6. What are the issues faced by women veterans once they have left the services?
a. Women will face a variety of issues on leaving the Services, although many will be common to both genders. Childcare and family caring responsibilities may be more likely to affect women veterans. No doubt every woman veteran will have a different story to tell. From my own experience, initially I faced suspicion from a few civilians – “You’ve been in the Army, you’ll always be shouting at us and giving orders”. That required gentle education and example. Later, I have occasionally met an attitude of incredulity – “That’s unusual, being in the Army”, followed by a few more specific questions. Again it has been an opportunity for an ‘educational’ approach, which continues to this day. I see it as a positive, and enjoy the opportunity, as I know that it reflects the reduced number of veterans in the community now, the lack of familiarity with veterans, and the emergence of inaccurate and unhelpful stereotypes. Furthermore, my work in researching veterans’ health is in part aimed at addressing myths and misconceptions about veterans and I welcome this opportunity to contribute. It is possible that women are more sensitive to common civilian misunderstanding about veterans than are men, which in turn could impact on their willingness to admit to being a veteran and engage with veterans’ services.

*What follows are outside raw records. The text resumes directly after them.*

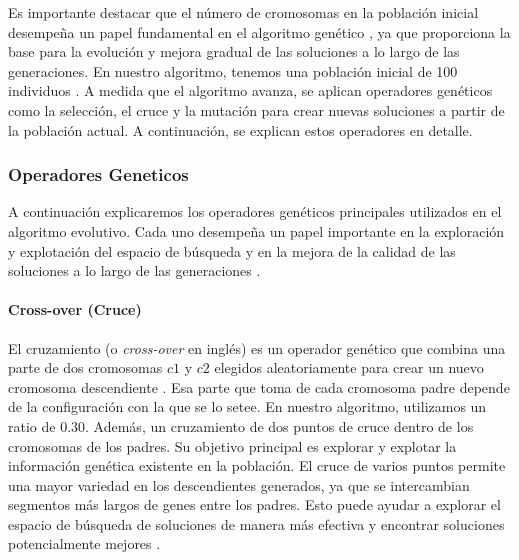 Es importante destacar que el número de cromosomas en la población inicial
desempeña un papel fundamental en el algoritmo genético , ya que proporciona la base para la evolución y mejora gradual de las
soluciones a lo largo de las generaciones. En nuestro algoritmo, tenemos una
población inicial de 100 individuos . A medida que el algoritmo avanza, se
aplican operadores genéticos como la selección, el cruce  y
la mutación para crear nuevas soluciones  a partir de la población actual. A continuación, se explican estos operadores en detalle.

\subsubsection{Operadores Geneticos }

A continuación explicaremos los operadores genéticos principales utilizados en
el algoritmo evolutivo. Cada uno desempeña un papel importante en la exploración
y explotación  del espacio de búsqueda y en la mejora de la
calidad de las soluciones a lo largo de las generaciones
.

\paragraph{Cross-over (Cruce)}

El cruzamiento (o \emph{cross-over} en inglés) es un operador genético que
combina una parte de dos cromosomas $c1$ y $c2$ elegidos aleatoriamente para
crear un nuevo cromosoma descendiente . Esa parte que toma de cada cromosoma padre
depende de la configuración con la que se lo setee. En nuestro algoritmo,
utilizamos un ratio de 0.30. Además, un cruzamiento de dos puntos  de cruce dentro de los cromosomas de los padres. Su objetivo principal es explorar y explotar la información genética existente en la población.
El cruce de varios puntos permite una mayor variedad en los descendientes
generados, ya que se intercambian segmentos más largos de genes entre los
padres. Esto puede ayudar a explorar el espacio de búsqueda de soluciones de
manera más efectiva y encontrar soluciones potencialmente mejores .

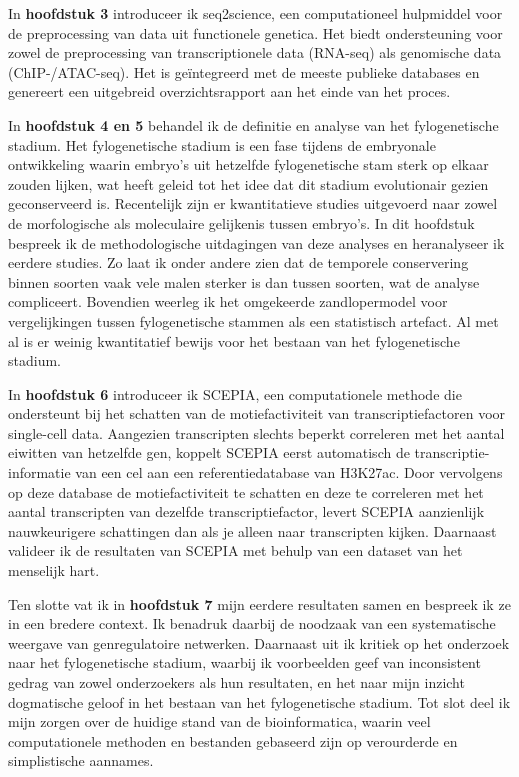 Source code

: In \textbf{hoofdstuk 3} introduceer ik seq2science, een computationeel hulpmiddel voor de preprocessing van data uit functionele genetica. Het biedt ondersteuning voor zowel de preprocessing van transcriptionele data (RNA-seq) als genomische data (ChIP-/ATAC-seq). Het is geïntegreerd met de meeste publieke databases en genereert een uitgebreid overzichtsrapport aan het einde van het proces.

In \textbf{hoofdstuk 4 en 5} behandel ik de definitie en analyse van het fylogenetische stadium. Het fylogenetische stadium is een fase tijdens de embryonale ontwikkeling waarin embryo's uit hetzelfde fylogenetische stam sterk op elkaar zouden lijken, wat heeft geleid tot het idee dat dit stadium evolutionair gezien geconserveerd is. Recentelijk zijn er kwantitatieve studies uitgevoerd naar zowel de morfologische als moleculaire gelijkenis tussen embryo's. In dit hoofdstuk bespreek ik de methodologische uitdagingen van deze analyses en heranalyseer ik eerdere studies. Zo laat ik onder andere zien dat de temporele conservering binnen soorten vaak vele malen sterker is dan tussen soorten, wat de analyse compliceert. Bovendien weerleg ik het omgekeerde zandlopermodel voor vergelijkingen tussen fylogenetische stammen als een statistisch artefact. Al met al is er weinig kwantitatief bewijs voor het bestaan van het fylogenetische stadium.

In \textbf{hoofdstuk 6} introduceer ik SCEPIA, een computationele methode die ondersteunt bij het schatten van de motiefactiviteit van transcriptiefactoren voor single-cell data. Aangezien transcripten slechts beperkt correleren met het aantal eiwitten van hetzelfde gen, koppelt SCEPIA eerst automatisch de transcriptie-informatie van een cel aan een referentiedatabase van H3K27ac. Door vervolgens op deze database de motiefactiviteit te schatten en deze te correleren met het aantal transcripten van dezelfde transcriptiefactor, levert SCEPIA aanzienlijk nauwkeurigere schattingen dan als je alleen naar transcripten kijken. Daarnaast valideer ik de resultaten van SCEPIA met behulp van een dataset van het menselijk hart.

Ten slotte vat ik in \textbf{hoofdstuk 7} mijn eerdere resultaten samen en bespreek ik ze in een bredere context. Ik benadruk daarbij de noodzaak van een systematische weergave van genregulatoire netwerken. Daarnaast uit ik kritiek op het onderzoek naar het fylogenetische stadium, waarbij ik voorbeelden geef van inconsistent gedrag van zowel onderzoekers als hun resultaten, en het naar mijn inzicht dogmatische geloof in het bestaan van het fylogenetische stadium. Tot slot deel ik mijn zorgen over de huidige stand van de bioinformatica, waarin veel computationele methoden en bestanden gebaseerd zijn op verourderde en simplistische aannames.

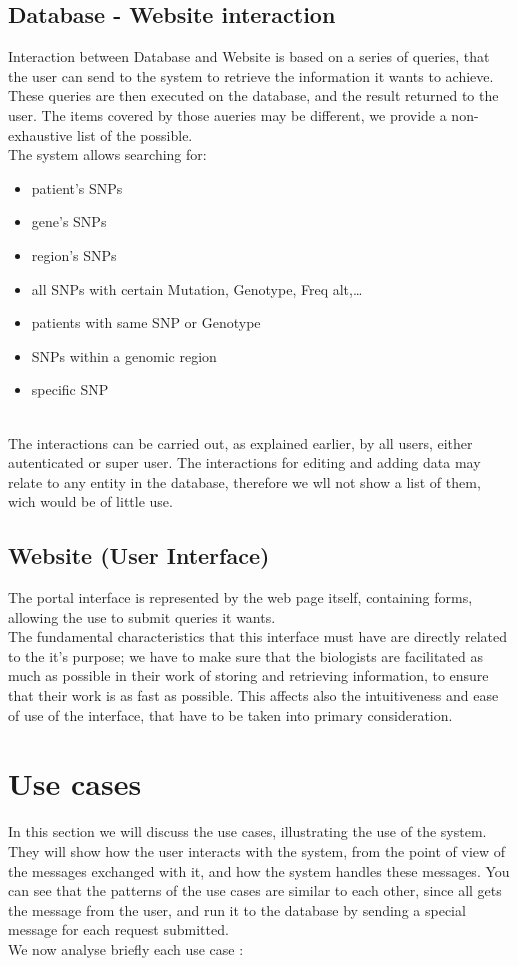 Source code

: \subsection{Database - Website interaction}
Interaction between Database and Website is based on a series of queries, that the user can send to the system to retrieve the information it wants to achieve. These queries are then executed on the database, and the result returned to the user. The items covered by those aueries may be different, we provide a non-exhaustive list of the possible. \\The system allows searching for:
\begin{itemize}
 \item patient’s SNPs
 \item gene’s SNPs
 \item region’s SNPs
 \item all SNPs with certain Mutation, Genotype, Freq alt,\ldots
 \item patients with same SNP or Genotype
 \item SNPs within a genomic region
 \item specific SNP
\end{itemize}
\\The interactions can be carried out, as explained earlier, by all users, either autenticated or super user. The interactions for editing and adding data may relate to any entity in the database, therefore we wll not show a list of them, wich would be of little use.

\subsection{Website (User Interface)}
The portal interface is represented by the web page itself, containing forms, allowing the use to submit queries it wants. \\ The fundamental characteristics that this interface must have are directly related to the it's purpose; we have to make sure that the biologists are facilitated as much as possible in their work of storing and retrieving information, to ensure that their work is as fast as possible. This affects also the intuitiveness and ease of use of the interface, that have to be taken into primary consideration.

\section{Use cases}
In this section we will discuss the use cases, illustrating the use of the system. \\They will show how the user interacts with the system, from the point of view of the messages exchanged with it, and how the system handles these messages. You can see that the patterns of the use cases are similar to each other, since all gets the message from the user, and run it to the database by sending a special message for each request submitted. \\We now analyse briefly each use case :
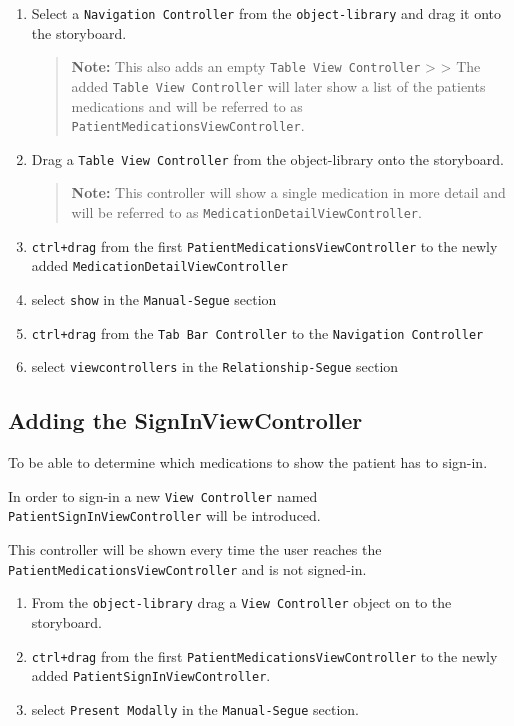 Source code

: \documentclass{article}
\begin{document}
\begin{enumerate}
\def\labelenumi{\arabic{enumi}.}
\item
  Select a \texttt{Navigation\ Controller} from the
  \texttt{object-library} and drag it onto the storyboard.
  \begin{quote}
    \textbf{Note:} This also adds an empty
    \texttt{Table\ View\ Controller} \textgreater{} \textgreater{} The
    added \texttt{Table\ View\ Controller} will later show a list of the
    patients medications and will be referred to as
    \texttt{PatientMedicationsViewController}.
  \end{quote}
\item
  Drag a \texttt{Table\ View\ Controller} from the object-library onto
  the storyboard.

  \begin{quote}
    \textbf{Note:} This controller will show
    a single medication in more detail and will be referred to as
    \texttt{MedicationDetailViewController}.
  \end{quote}
\item
  \texttt{ctrl+drag} from the first
  \texttt{PatientMedicationsViewController} to the newly added
  \texttt{MedicationDetailViewController}
\item
  select \texttt{show} in the \texttt{Manual-Segue} section
\item
  \texttt{ctrl+drag} from the \texttt{Tab\ Bar\ Controller} to the
  \texttt{Navigation\ Controller}
\item
  select \texttt{viewcontrollers} in the \texttt{Relationship-Segue}
  section
\end{enumerate}

\subsection{Adding the SignInViewController}\label{adding-the-signinviewcontroller}
To be able to determine which medications to show the patient has to
sign-in.

In order to sign-in a new \texttt{View\ Controller} named
\texttt{PatientSignInViewController} will be introduced.

This controller will be shown every time the user reaches the
\texttt{PatientMedicationsViewController} and is not signed-in.

\begin{enumerate}
\def\labelenumi{\arabic{enumi}.}
\item
  From the \texttt{object-library} drag a \texttt{View\ Controller}
  object on to the storyboard.
\item
  \texttt{ctrl+drag} from the first
  \texttt{PatientMedicationsViewController} to the newly added
  \texttt{PatientSignInViewController}.
\item
  select \texttt{Present\ Modally} in the \texttt{Manual-Segue} section.
\end{enumerate}
\end{document}
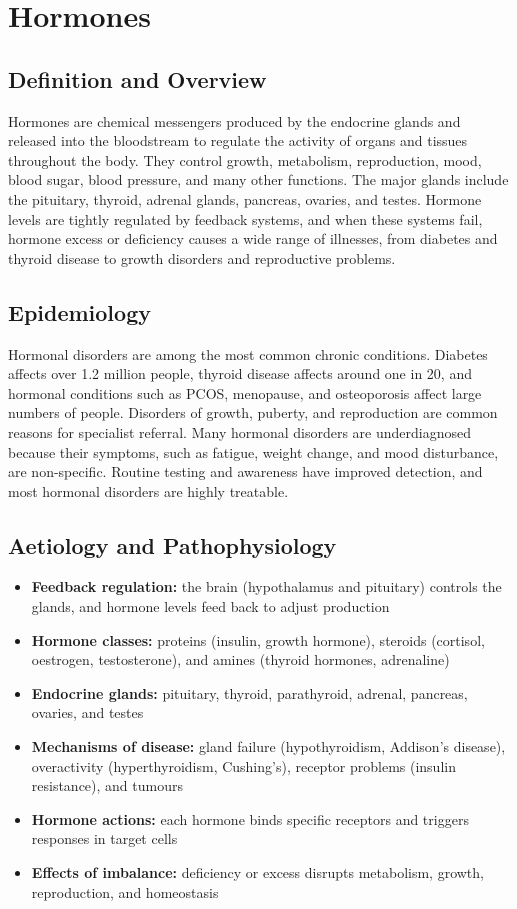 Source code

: \chapter{Hormones}

\section*{Definition and Overview}
Hormones are chemical messengers produced by the endocrine glands and released into the bloodstream to regulate the activity of organs and tissues throughout the body. They control growth, metabolism, reproduction, mood, blood sugar, blood pressure, and many other functions. The major glands include the pituitary, thyroid, adrenal glands, pancreas, ovaries, and testes. Hormone levels are tightly regulated by feedback systems, and when these systems fail, hormone excess or deficiency causes a wide range of illnesses, from diabetes and thyroid disease to growth disorders and reproductive problems.

\section*{Epidemiology}
Hormonal disorders are among the most common chronic conditions. Diabetes affects over 1.2 million people, thyroid disease affects around one in 20, and hormonal conditions such as PCOS, menopause, and osteoporosis affect large numbers of people. Disorders of growth, puberty, and reproduction are common reasons for specialist referral. Many hormonal disorders are underdiagnosed because their symptoms, such as fatigue, weight change, and mood disturbance, are non-specific. Routine testing and awareness have improved detection, and most hormonal disorders are highly treatable.

\section*{Aetiology and Pathophysiology}
\begin{itemize}
    \item \textbf{Feedback regulation:} the brain (hypothalamus and pituitary) controls the glands, and hormone levels feed back to adjust production
    \item \textbf{Hormone classes:} proteins (insulin, growth hormone), steroids (cortisol, oestrogen, testosterone), and amines (thyroid hormones, adrenaline)
    \item \textbf{Endocrine glands:} pituitary, thyroid, parathyroid, adrenal, pancreas, ovaries, and testes
    \item \textbf{Mechanisms of disease:} gland failure (hypothyroidism, Addison's disease), overactivity (hyperthyroidism, Cushing's), receptor problems (insulin resistance), and tumours
    \item \textbf{Hormone actions:} each hormone binds specific receptors and triggers responses in target cells
    \item \textbf{Effects of imbalance:} deficiency or excess disrupts metabolism, growth, reproduction, and homeostasis
\end{itemize}

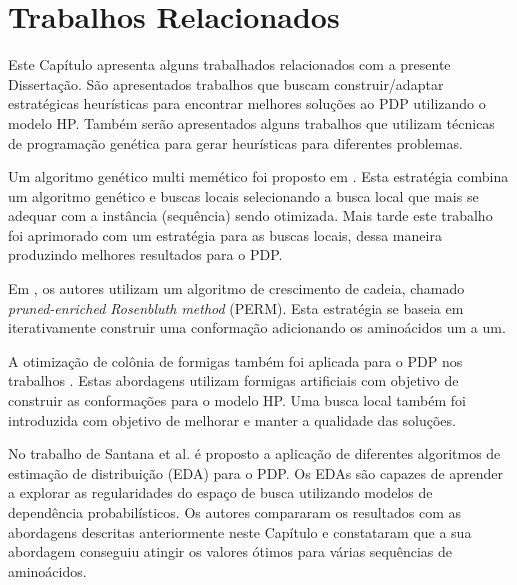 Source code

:\chapter{Trabalhos Relacionados}
\label{cap:Trabalhos Relacionados}

Este Capítulo apresenta alguns trabalhados relacionados com a presente Dissertação. São apresentados trabalhos que buscam construir/adaptar estratégicas heurísticas para encontrar melhores soluções ao PDP utilizando o modelo HP. Também serão apresentados alguns trabalhos que utilizam técnicas de programação genética para gerar heurísticas para diferentes problemas.






Um algoritmo genético multi memético foi proposto em \cite{krasnogor2002multimeme}. Esta estratégia combina um algoritmo genético e buscas locais selecionando a busca local que mais se adequar com a instância (sequência) sendo otimizada. Mais tarde este trabalho foi aprimorado com um estratégia  para as buscas locais, dessa maneira produzindo melhores resultados para o PDP.

Em \cite{hsu2003growth}, os autores utilizam um algoritmo de crescimento de cadeia, chamado \textit{pruned-enriched Rosenbluth method} (PERM). Esta estratégia se baseia em iterativamente construir uma conformação adicionando os aminoácidos um a um. 

A otimização de colônia de formigas também foi aplicada para o PDP nos trabalhos \cite{shmygelska2002ant,shmygelska2003improved}. Estas abordagens utilizam formigas artificiais com objetivo de construir as conformações para o modelo HP. Uma busca local também foi introduzida com objetivo de melhorar e manter a qualidade das soluções. 

No trabalho de Santana et al. \cite{santana2008protein} é proposto a aplicação de diferentes algoritmos de estimação de distribuição (EDA) para o PDP. Os EDAs são capazes de aprender a explorar as regularidades do espaço de busca utilizando modelos de dependência probabilísticos. Os autores compararam os resultados com as abordagens descritas anteriormente neste Capítulo e constataram que a sua abordagem conseguiu atingir os valores ótimos para várias sequências de aminoácidos.

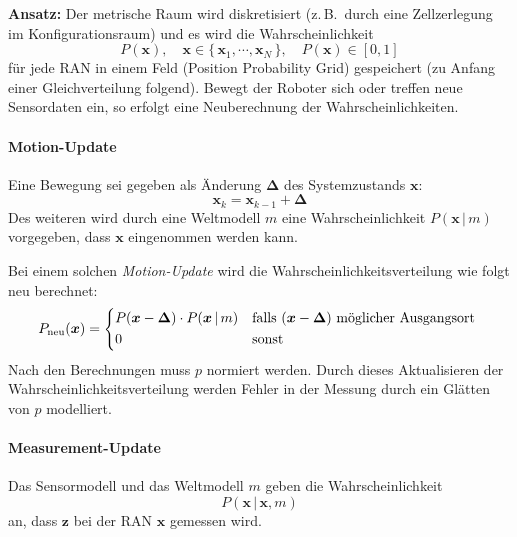 \documentclass[a4paper, 11pt, accentcolor = tud3b]{tudreport}
\newcommand{\given}{\,\vert\,}
\renewcommand{\vec}[1]{\boldsymbol{#1}}
\newcommand{\zB}{z.\,B.~}
\begin{document}
					\textbf{Ansatz:} Der metrische Raum wird diskretisiert (\zB durch eine Zellzerlegung im Konfigurationsraum) und es wird die Wahrscheinlichkeit
					\begin{equation*}
						P(\vec{x}),\quad \vec{x} \in \{\, \vec{x}_1, \cdots, \vec{x}_N \,\},\quad P(\vec{x}) \in [0, 1]
					\end{equation*}
					für jede RAN in einem Feld (Position Probability Grid) gespeichert (zu Anfang einer Gleichverteilung folgend). Bewegt der Roboter sich oder treffen neue Sensordaten ein, so erfolgt eine Neuberechnung der Wahrscheinlichkeiten.
					
					\paragraph{Motion-Update}
						Eine Bewegung sei gegeben als Änderung \( \vec{\Delta} \) des Systemzustands \(\vec{x}\):
						\begin{equation*}
							\vec{x}_k = \vec{x}_{k - 1} + \vec{\Delta}
						\end{equation*}
						Des weiteren wird durch eine Weltmodell \(m\) eine Wahrscheinlichkeit \( P(\vec{x} \given m) \) vorgegeben, dass \(\vec{x}\) eingenommen werden kann.
						
						Bei einem solchen \emph{Motion-Update} wird die Wahrscheinlichkeitsverteilung wie folgt neu berechnet:
						\begin{equation*}
							P_\text{neu}(\vec{x}) =
								\begin{cases*}
									P(\vec{x} - \vec{\Delta}) \cdot P(\vec{x} \given m) & falls \( (\vec{x} - \vec{\Delta}) \) möglicher Ausgangsort \\
									0 & sonst
								\end{cases*}
						\end{equation*}
						Nach den Berechnungen muss \(p\) normiert werden. Durch dieses Aktualisieren der Wahrscheinlichkeitsverteilung werden Fehler in der Messung durch ein Glätten von \( p \) modelliert.
					
					\paragraph{Measurement-Update}
						Das Sensormodell und das Weltmodell \(m\) geben die Wahrscheinlichkeit
						\begin{equation*}
							P(\vec{x} \given \vec{x}, m)
						\end{equation*}
						an, dass \( \vec{z} \) bei der RAN \( \vec{x} \) gemessen wird.
						
\end{document}
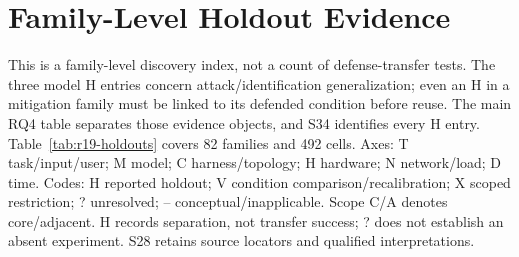 \section{Family-Level Holdout Evidence}\label{app:holdouts}
This is a family-level discovery index, not a count of defense-transfer tests. The three model H entries concern attack/identification generalization; even an H in a mitigation family must be linked to its defended condition before reuse. The main RQ4 table separates those evidence objects, and S34 identifies every H entry.
Table~\ref{tab:r19-holdouts} covers 82 families and 492 cells. Axes: T task/input/user; M model; C harness/topology; H hardware; N network/load; D time. Codes: H reported holdout; V condition comparison/recalibration; X scoped restriction; ? unresolved; -- conceptual/inapplicable. Scope C/A denotes core/adjacent. H records separation, not transfer success; ? does not establish an absent experiment. S28 retains source locators and qualified interpretations.
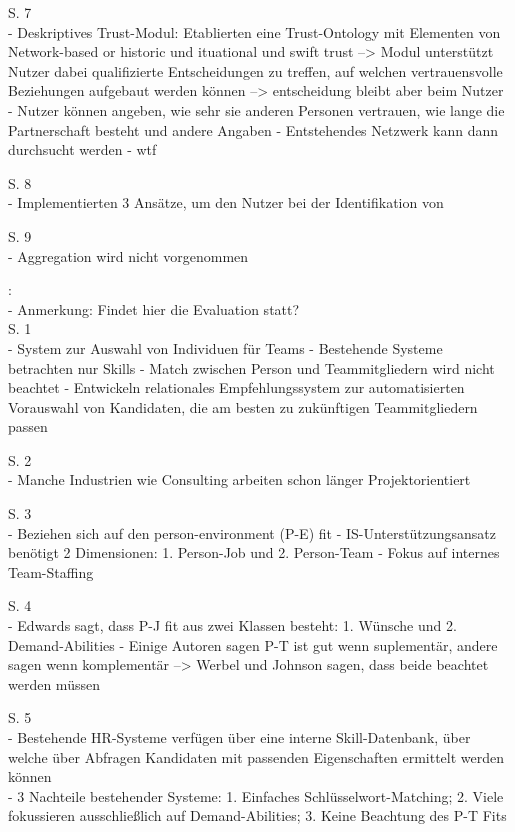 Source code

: S. 7\\
- Deskriptives Trust-Modul: Etablierten eine Trust-Ontology mit Elementen von Network-based or historic und ituational und swift trust --> Modul unterstützt Nutzer dabei qualifizierte Entscheidungen zu treffen, auf welchen vertrauensvolle Beziehungen aufgebaut werden können --> entscheidung bleibt aber beim Nutzer
- Nutzer können angeben, wie sehr sie anderen Personen vertrauen, wie lange die Partnerschaft besteht und andere Angaben
- Entstehendes Netzwerk kann dann durchsucht werden
- wtf

S. 8\\
- Implementierten 3 Ansätze, um den Nutzer bei der Identifikation von 

S. 9\\
- Aggregation wird nicht vorgenommen

\textcite{malinowski:2008}:\\
- Anmerkung: Findet hier die Evaluation statt?\\
S. 1\\
- System zur Auswahl von Individuen für Teams
- Bestehende Systeme betrachten nur Skills - Match zwischen Person und Teammitgliedern wird nicht beachtet
- Entwickeln relationales Empfehlungssystem zur automatisierten Vorauswahl von Kandidaten, die am besten zu zukünftigen Teammitgliedern passen

S. 2\\
- Manche Industrien wie Consulting arbeiten schon länger Projektorientiert

S. 3\\
- Beziehen sich auf den person-environment (P-E) fit
- IS-Unterstützungsansatz benötigt 2 Dimensionen: 1. Person-Job und 2. Person-Team
- Fokus auf internes Team-Staffing

S. 4\\
- Edwards sagt, dass P-J fit aus zwei Klassen besteht: 1. Wünsche und 2. Demand-Abilities
- Einige Autoren sagen P-T ist gut wenn suplementär, andere sagen wenn komplementär --> Werbel und Johnson sagen, dass beide beachtet werden müssen

S. 5\\
- Bestehende HR-Systeme verfügen über eine interne Skill-Datenbank, über welche über Abfragen Kandidaten mit passenden Eigenschaften ermittelt werden können\\
- 3 Nachteile bestehender Systeme: 1. Einfaches Schlüsselwort-Matching; 2. Viele fokussieren ausschließlich auf Demand-Abilities; 3. Keine Beachtung des P-T Fits

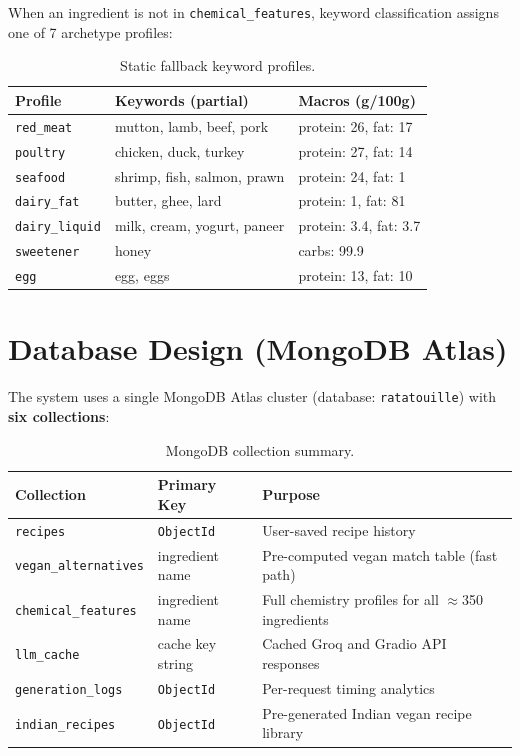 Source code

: \documentclass[12pt, a4paper]{article}
\begin{document}
When an ingredient is not in \texttt{chemical\_features}, keyword classification assigns one
of 7 archetype profiles:

\begin{table}[H]
\centering
\caption{Static fallback keyword profiles.}
\label{tab:fallback}
\begin{tabular}{l l l}
\toprule
\textbf{Profile} & \textbf{Keywords (partial)} & \textbf{Macros (g/100g)} \\
\midrule
\texttt{red\_meat}      & mutton, lamb, beef, pork      & protein: 26, fat: 17 \\
\texttt{poultry}        & chicken, duck, turkey         & protein: 27, fat: 14 \\
\texttt{seafood}        & shrimp, fish, salmon, prawn   & protein: 24, fat: 1  \\
\texttt{dairy\_fat}     & butter, ghee, lard            & protein: 1,  fat: 81 \\
\texttt{dairy\_liquid}  & milk, cream, yogurt, paneer   & protein: 3.4, fat: 3.7 \\
\texttt{sweetener}      & honey                         & carbs: 99.9 \\
\texttt{egg}            & egg, eggs                     & protein: 13, fat: 10 \\
\bottomrule
\end{tabular}
\end{table}

\section{Database Design (MongoDB Atlas)}

The system uses a single MongoDB Atlas cluster (database: \texttt{ratatouille}) with
\textbf{six collections}:

\begin{table}[H]
\centering
\caption{MongoDB collection summary.}
\label{tab:collections}
\begin{tabularx}{\textwidth}{l l X}
\toprule
\textbf{Collection} & \textbf{Primary Key} & \textbf{Purpose} \\
\midrule
\texttt{recipes}             & \texttt{ObjectId}    & User-saved recipe history \\
\texttt{vegan\_alternatives} & ingredient name      & Pre-computed vegan match table (fast path) \\
\texttt{chemical\_features}  & ingredient name      & Full chemistry profiles for all $\approx$350 ingredients \\
\texttt{llm\_cache}          & cache key string     & Cached Groq and Gradio API responses \\
\texttt{generation\_logs}    & \texttt{ObjectId}    & Per-request timing analytics \\
\texttt{indian\_recipes}     & \texttt{ObjectId}    & Pre-generated Indian vegan recipe library \\
\bottomrule
\end{tabularx}
\end{table}
\end{document}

7. Are the needs of female veterans currently met by the available veteran services?
a. This question is in part addressed by Serials 5b and 6 above. Whilst the veterans’ services welcome women just as much as men, the relative under-utilisation of their services by women suggests that this view is not shared by the veterans themselves. There are numerous organisations aimed at women veterans in the USA, for example the Center for Women Veterans (part of the Veterans Administration), National Women Veterans of America and WomenVetsUSA. The latter organisation lists around 100 organisations in the USA specifically supporting women veterans. Although there are a small number of organisations supporting women veterans in the UK such as the WRAC Association and the Military Women Programme of the Regular Forces Employment Association (RFEA), specific support for female veterans does not enjoy a high profile in the UK. That may in part be due to a perception that services should be gender-free and available to all veterans. Although that is true, it ignores the preference of many women for gender-specific services, especially if they have been the victim of sexual or domestic abuse or harassment. It is likely therefore that there is an important gap in service provision for women veterans.